* [EXERCISE MATERIALS]:
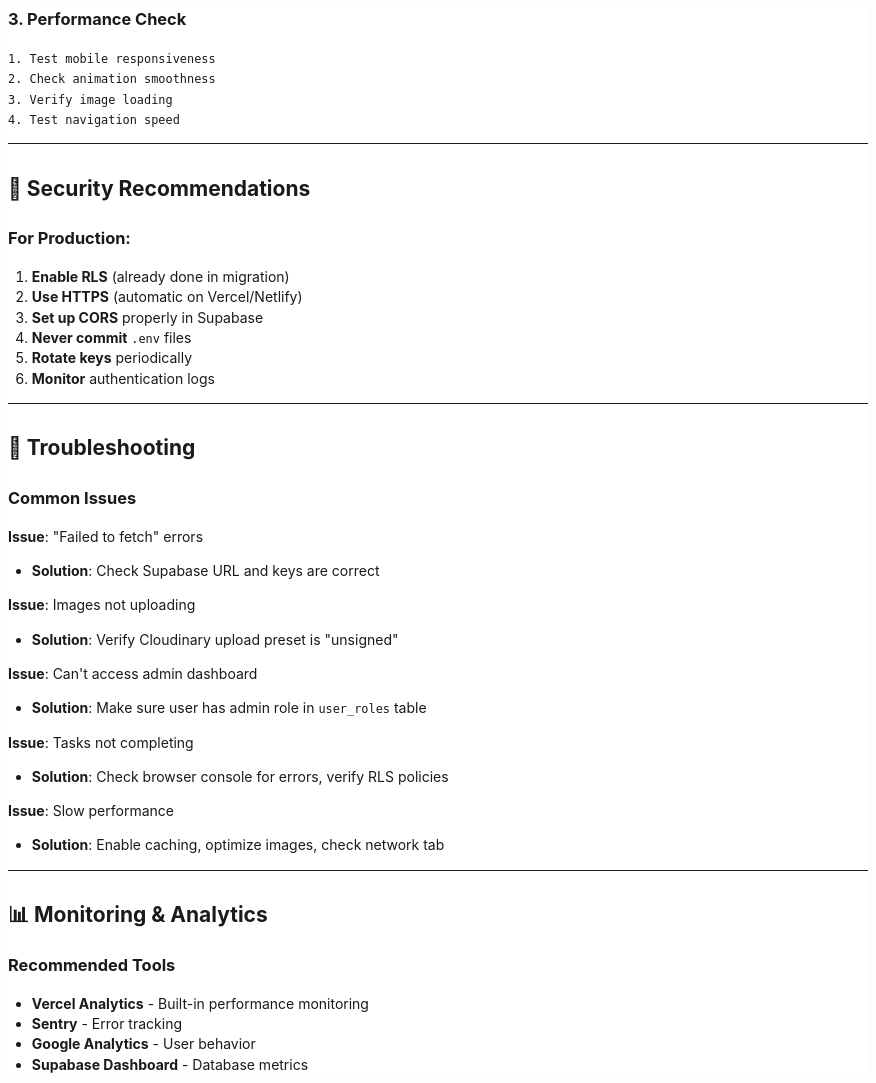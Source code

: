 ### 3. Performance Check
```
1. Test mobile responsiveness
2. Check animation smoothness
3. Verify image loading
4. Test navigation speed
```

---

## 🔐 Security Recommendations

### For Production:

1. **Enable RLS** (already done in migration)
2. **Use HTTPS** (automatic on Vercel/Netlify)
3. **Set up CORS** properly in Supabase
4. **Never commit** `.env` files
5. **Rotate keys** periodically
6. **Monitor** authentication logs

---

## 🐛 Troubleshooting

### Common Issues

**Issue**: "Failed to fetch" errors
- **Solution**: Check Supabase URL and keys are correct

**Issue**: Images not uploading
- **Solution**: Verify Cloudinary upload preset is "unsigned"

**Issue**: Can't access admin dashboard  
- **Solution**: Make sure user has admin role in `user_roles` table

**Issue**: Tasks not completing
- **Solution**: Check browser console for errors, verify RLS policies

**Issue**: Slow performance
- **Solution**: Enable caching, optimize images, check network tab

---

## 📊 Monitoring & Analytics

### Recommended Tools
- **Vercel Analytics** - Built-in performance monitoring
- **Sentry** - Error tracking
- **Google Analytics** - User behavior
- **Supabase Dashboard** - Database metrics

* [AIM OF THE TASK]: The lines from the one containing "- **Solution**: Enable" through the final line of the entries above are to be printed exactly, with nothing added.

* [TASK RESPONSE]:
- **Solution**: Enable caching, optimize images, check network tab

---

## 📊 Monitoring & Analytics

### Recommended Tools
- **Vercel Analytics** - Built-in performance monitoring
- **Sentry** - Error tracking
- **Google Analytics** - User behavior
- **Supabase Dashboard** - Database metrics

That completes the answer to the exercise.